→ **WHAT YOU WILL DO**
On how many lines of the records below does the string "traffic" appear? Reply with only the number.

Saved entries
>>

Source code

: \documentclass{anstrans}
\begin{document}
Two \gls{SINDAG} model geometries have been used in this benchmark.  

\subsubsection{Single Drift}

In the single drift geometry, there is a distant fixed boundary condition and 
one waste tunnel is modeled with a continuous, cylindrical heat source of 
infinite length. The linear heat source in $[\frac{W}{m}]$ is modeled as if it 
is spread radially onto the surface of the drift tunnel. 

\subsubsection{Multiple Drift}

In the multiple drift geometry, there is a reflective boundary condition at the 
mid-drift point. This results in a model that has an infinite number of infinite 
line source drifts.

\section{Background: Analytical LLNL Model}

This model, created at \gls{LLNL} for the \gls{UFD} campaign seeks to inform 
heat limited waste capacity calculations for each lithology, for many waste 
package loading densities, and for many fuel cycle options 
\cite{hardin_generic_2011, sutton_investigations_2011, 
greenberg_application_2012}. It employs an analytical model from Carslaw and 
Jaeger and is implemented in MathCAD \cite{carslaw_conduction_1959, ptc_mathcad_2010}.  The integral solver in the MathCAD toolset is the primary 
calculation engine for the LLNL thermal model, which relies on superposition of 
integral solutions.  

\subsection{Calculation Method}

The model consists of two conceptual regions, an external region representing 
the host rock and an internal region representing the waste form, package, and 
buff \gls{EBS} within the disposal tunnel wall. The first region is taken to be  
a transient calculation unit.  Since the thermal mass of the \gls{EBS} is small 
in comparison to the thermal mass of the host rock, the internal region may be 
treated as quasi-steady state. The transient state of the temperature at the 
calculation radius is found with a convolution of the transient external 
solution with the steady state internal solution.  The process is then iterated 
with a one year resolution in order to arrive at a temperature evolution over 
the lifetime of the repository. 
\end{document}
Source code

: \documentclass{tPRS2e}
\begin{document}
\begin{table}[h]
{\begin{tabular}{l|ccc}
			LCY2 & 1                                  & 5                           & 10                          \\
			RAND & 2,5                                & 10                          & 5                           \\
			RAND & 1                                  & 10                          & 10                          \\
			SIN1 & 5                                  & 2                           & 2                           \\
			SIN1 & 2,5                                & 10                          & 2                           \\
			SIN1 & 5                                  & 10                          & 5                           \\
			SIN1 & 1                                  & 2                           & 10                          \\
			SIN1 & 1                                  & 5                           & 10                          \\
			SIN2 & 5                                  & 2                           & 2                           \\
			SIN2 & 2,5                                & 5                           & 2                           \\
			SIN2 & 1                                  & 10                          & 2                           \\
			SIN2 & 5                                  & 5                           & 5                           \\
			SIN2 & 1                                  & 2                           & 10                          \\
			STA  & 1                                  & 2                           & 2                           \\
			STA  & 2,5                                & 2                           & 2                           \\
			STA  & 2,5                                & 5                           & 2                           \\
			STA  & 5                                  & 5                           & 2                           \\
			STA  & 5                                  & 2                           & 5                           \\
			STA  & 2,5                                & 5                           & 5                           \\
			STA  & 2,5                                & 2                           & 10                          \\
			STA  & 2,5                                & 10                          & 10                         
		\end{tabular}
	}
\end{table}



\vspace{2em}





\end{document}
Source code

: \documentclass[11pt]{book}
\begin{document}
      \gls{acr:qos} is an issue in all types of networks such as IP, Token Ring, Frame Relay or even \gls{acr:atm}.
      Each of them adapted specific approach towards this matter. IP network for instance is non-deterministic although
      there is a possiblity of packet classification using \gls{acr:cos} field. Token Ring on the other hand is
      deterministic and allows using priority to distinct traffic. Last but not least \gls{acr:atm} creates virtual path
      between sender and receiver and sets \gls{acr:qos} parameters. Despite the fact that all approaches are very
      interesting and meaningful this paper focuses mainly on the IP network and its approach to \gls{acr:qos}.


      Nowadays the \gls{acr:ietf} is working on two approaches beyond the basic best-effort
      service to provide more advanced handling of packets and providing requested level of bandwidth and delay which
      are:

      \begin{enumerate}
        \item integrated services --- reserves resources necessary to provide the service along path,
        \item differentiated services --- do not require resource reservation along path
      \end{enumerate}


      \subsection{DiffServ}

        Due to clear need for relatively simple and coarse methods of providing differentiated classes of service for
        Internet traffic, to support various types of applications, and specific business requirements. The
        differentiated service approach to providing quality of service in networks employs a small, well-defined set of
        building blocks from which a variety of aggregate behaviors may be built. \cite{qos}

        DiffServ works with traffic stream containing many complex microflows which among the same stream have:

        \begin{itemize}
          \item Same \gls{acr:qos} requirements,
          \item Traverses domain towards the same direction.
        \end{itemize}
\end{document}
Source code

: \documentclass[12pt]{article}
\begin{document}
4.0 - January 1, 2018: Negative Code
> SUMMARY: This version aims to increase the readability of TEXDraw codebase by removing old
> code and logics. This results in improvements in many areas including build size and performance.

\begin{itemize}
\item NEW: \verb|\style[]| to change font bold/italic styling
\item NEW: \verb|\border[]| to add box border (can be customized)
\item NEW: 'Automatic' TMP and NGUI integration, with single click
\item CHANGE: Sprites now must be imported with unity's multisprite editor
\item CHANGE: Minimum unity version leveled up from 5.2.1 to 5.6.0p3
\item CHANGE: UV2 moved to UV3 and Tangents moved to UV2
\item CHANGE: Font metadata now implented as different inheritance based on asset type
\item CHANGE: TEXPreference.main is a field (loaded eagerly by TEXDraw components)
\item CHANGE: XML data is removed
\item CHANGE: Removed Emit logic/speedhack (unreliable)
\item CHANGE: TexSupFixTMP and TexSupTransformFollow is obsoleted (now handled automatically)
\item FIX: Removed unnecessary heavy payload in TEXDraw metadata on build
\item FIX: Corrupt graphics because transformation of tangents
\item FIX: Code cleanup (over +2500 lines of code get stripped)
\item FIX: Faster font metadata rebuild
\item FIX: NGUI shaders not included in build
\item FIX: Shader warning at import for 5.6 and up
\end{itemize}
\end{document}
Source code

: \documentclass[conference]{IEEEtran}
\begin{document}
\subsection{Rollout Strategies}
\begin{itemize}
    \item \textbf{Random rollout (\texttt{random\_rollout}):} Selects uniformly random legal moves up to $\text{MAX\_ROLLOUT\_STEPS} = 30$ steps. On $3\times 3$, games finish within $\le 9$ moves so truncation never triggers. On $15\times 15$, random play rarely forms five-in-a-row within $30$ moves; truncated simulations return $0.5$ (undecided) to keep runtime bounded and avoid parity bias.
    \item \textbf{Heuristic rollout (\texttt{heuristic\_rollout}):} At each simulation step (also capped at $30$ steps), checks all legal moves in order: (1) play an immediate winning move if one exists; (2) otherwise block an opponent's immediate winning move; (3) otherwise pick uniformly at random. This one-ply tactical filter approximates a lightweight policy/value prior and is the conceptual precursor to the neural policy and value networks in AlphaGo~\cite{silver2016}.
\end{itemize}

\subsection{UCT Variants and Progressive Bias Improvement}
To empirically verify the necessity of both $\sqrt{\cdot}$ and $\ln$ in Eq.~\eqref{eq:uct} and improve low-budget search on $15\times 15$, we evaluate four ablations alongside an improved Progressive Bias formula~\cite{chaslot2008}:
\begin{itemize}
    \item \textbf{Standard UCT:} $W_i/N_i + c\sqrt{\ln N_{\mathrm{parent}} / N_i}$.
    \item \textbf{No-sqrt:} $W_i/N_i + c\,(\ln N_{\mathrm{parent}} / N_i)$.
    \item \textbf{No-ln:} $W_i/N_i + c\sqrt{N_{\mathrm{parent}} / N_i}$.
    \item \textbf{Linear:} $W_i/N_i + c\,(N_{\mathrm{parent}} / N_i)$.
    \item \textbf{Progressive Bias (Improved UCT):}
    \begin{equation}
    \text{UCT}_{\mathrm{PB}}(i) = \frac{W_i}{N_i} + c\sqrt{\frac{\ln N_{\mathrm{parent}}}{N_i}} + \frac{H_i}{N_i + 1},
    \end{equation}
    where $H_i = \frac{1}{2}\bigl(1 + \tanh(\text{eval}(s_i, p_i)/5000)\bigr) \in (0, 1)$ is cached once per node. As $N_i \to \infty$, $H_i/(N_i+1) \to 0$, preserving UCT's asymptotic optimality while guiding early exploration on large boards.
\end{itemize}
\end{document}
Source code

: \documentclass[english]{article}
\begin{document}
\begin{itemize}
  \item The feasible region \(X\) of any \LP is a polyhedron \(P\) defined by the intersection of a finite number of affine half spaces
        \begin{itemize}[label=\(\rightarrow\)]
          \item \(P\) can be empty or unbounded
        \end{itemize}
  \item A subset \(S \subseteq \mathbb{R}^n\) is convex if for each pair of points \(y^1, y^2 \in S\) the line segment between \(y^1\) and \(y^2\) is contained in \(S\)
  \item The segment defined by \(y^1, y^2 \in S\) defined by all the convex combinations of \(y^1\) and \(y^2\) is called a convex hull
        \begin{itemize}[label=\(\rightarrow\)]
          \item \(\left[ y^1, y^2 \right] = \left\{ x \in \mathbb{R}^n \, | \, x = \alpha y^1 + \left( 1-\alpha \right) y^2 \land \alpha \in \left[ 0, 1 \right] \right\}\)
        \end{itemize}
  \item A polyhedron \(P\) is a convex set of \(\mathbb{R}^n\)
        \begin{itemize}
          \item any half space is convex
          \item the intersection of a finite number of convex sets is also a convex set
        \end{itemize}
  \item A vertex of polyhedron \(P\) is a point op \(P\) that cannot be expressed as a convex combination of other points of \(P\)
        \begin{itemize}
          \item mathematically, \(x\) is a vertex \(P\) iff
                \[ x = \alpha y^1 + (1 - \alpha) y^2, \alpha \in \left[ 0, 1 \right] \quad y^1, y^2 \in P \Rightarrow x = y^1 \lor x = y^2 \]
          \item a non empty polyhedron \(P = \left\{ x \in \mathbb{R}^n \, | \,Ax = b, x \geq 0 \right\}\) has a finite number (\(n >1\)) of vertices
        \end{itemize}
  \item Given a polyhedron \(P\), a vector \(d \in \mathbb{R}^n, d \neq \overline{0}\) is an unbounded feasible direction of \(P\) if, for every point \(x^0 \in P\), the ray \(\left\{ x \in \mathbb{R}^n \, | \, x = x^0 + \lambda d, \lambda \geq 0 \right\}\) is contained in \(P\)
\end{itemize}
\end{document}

<<

→ **OUTPUT**
3